The "space suit" firefighting suit is shiny and metallic on purpose.
Why is it metallic? The "Space suit" is supposed to be fireproof. Most conventional firefighting suits are made of rubber or plastic. While rubber is naturally fire resistant, it will burn if it gets hot enough. Ditto for most plastics. Metals will also burn if they get hot enough, but the ignition temperature for most metals is much higher than for rubber or plastic. This is heightened by the fact that the primary metal used in these suits is gold. Gold is used because it's shiny (more on that later), it can be pressed into very thin sheets which keeps the suits from becoming too heavy, and it is a "noble" metal. Like Noble gases, noble metals don't readily form compounds with other elements, and that makes them even more resistant to ignition (an oxidation reaction) than other metals.
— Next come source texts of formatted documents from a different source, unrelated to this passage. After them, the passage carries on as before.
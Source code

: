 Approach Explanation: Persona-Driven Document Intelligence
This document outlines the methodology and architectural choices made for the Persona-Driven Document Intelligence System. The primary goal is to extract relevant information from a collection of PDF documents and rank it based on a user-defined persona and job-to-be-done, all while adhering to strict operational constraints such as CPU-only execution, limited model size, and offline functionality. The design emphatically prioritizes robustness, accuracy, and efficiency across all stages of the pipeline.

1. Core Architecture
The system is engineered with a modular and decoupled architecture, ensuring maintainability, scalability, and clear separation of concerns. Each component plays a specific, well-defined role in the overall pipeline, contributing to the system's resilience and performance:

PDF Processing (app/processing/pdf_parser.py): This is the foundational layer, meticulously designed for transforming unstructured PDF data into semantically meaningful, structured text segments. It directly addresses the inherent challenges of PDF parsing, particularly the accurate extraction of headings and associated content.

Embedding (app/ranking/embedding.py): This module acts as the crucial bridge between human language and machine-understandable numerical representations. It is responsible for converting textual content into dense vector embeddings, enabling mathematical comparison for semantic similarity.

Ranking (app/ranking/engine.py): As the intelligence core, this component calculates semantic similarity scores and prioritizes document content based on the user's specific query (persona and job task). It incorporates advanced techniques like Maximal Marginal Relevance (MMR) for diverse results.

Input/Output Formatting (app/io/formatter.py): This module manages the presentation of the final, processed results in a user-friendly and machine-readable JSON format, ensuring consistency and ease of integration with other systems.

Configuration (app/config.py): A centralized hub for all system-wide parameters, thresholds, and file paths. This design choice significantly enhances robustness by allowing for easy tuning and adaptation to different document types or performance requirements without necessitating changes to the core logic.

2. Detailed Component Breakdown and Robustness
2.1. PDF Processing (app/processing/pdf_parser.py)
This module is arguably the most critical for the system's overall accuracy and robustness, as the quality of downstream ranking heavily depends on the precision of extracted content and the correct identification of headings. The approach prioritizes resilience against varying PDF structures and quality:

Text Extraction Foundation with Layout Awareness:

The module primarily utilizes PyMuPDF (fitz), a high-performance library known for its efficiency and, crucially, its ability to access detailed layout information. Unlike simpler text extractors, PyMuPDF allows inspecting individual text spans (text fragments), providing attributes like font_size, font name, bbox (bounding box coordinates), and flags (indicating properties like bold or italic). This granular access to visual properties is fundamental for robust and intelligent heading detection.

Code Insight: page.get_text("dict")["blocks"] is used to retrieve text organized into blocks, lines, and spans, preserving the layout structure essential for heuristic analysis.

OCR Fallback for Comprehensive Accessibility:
Why is it shiny? Shiny materials are perceived that way because they reflect light energy. We see the visible spectrum energy in the form of "shine" or "reflections." However, these materials reflect more than visible light, they frequently reflect ultra-violet and heat. Heat is the important energy. By reflecting heat, "space suit" firefighting suits can allow firefighters to get much closer to more intense fires than firefighters in conventional equipment.